I can use the funds to assemble an injection molding machine, which is not that hard. The machine would be used to inject a mold with the desired material type.

The funds would also be used to cast the injection mold of each object. This is the hard and dangerous part (I could order a mold from a local plant, but that costs thousands of dollars and it would be really awkward to order a foot).

Generating the mold would require a skilled artist from here to sculpt the desired object and send it to me. The object would be cut in half and lost-wax-casted into steel halves. Once touched up, they would form the mold used in the injection machine. It sounds like a difficult process, and it is. The plus side is that several hundreds of the the target object could be cast from the same mold, turning it into a viable source of revenue for FA.

Once the mold is cast, the process becomes simple. First, a material for the product is chosen, such as rubber. The machine is loaded with the rubber pellets, heated, and injected into the mold. Once the object cools, the steel mold is opened and the object is removed. The object is then touched up to remove any seams or other imperfections from the molding. The final product is shipped either to the customer or to another person who paints and designs it and then to the customer.

Anything can be made in the process, using a number of materials. Ever wanted a nice clear blue glass ornament paw?
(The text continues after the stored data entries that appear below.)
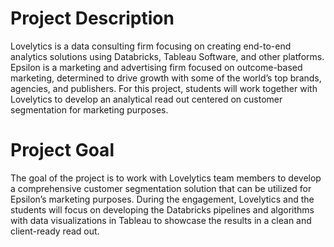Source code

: # Project Description
Lovelytics is a data consulting firm focusing on creating end-to-end analytics solutions using Databricks, Tableau Software, and other platforms. Epsilon is a marketing and advertising firm focused on outcome-based marketing, determined to drive growth with some of the world’s top brands, agencies, and publishers. For this project, students will work together with Lovelytics to develop an analytical read out centered on customer segmentation for marketing purposes.
# Project Goal
The goal of the project is to work with Lovelytics team members to develop a comprehensive customer segmentation solution that can be utilized for Epsilon’s marketing purposes. During the engagement, Lovelytics and the students will focus on developing the Databricks pipelines and algorithms with data visualizations in Tableau to showcase the results in a clean and client-ready read out.

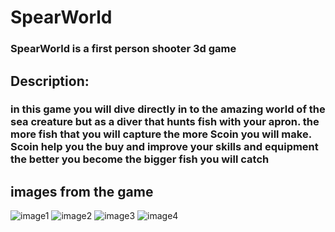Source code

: # SpearWorld
### SpearWorld is a first person shooter 3d game 
## Description:
### in this game you will dive directly in to the amazing world of the sea creature but as a diver that hunts fish with your apron. the more fish that you will capture the more Scoin you will make. Scoin  help you the buy and improve your skills and equipment the better you become the bigger fish you will catch 
## images from the game
![image1](https://raw.githubusercontent.com/OriSegal/-orisegal-.github.ioSpearWorld/main/Image1.jpg)
![image2](https://raw.githubusercontent.com/OriSegal/-orisegal-.github.ioSpearWorld/main/Image2.jpg)
![image3](https://raw.githubusercontent.com/OriSegal/-orisegal-.github.ioSpearWorld/main/Image4.jpg)
![image4](https://raw.githubusercontent.com/OriSegal/-orisegal-.github.ioSpearWorld/main/Image5.jpg)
Further elements could be added to the product, at a cost. Imagine FA being able to sell furry or scaly paws that warm up or even sweat.

It's a good idea for a community project. If enough people pitch in, I can afford to assemble the injection machine and create molds. Others can create the base object for me to create the mold from. Still others can do painting and fur or scale application. If people are willing to pay for the product, I can create assemblies that heat and sweat, or whatever else and install them into molded products.

The profits can be used to support the site and expand features. Imagine how well this shit might sell at fur conventions around the world?
--------------------------------------------------------

I have a very hands on, engineering mind. I've wanted to build my own IJM setup for a while now, but lacked a serious motivation to save up the money and do it. Donamer's idea could be turned into a major FA community project that would generate it money and recognition among fur cons and groups. We'd get some fun toys too!

Please do share thoughts and ideas on it. I use paws as an example because that's what Donamer was doing and I am a major pawslut myself. However, the process wouldn't be limited to paw toys. Anything that can be made with rubber or plastic can be built via the injection process.

Since I'd have a steel casting process set up to make molds, anyone who wanted a metal object could also have it lost wax casted, such as anime swords.


----------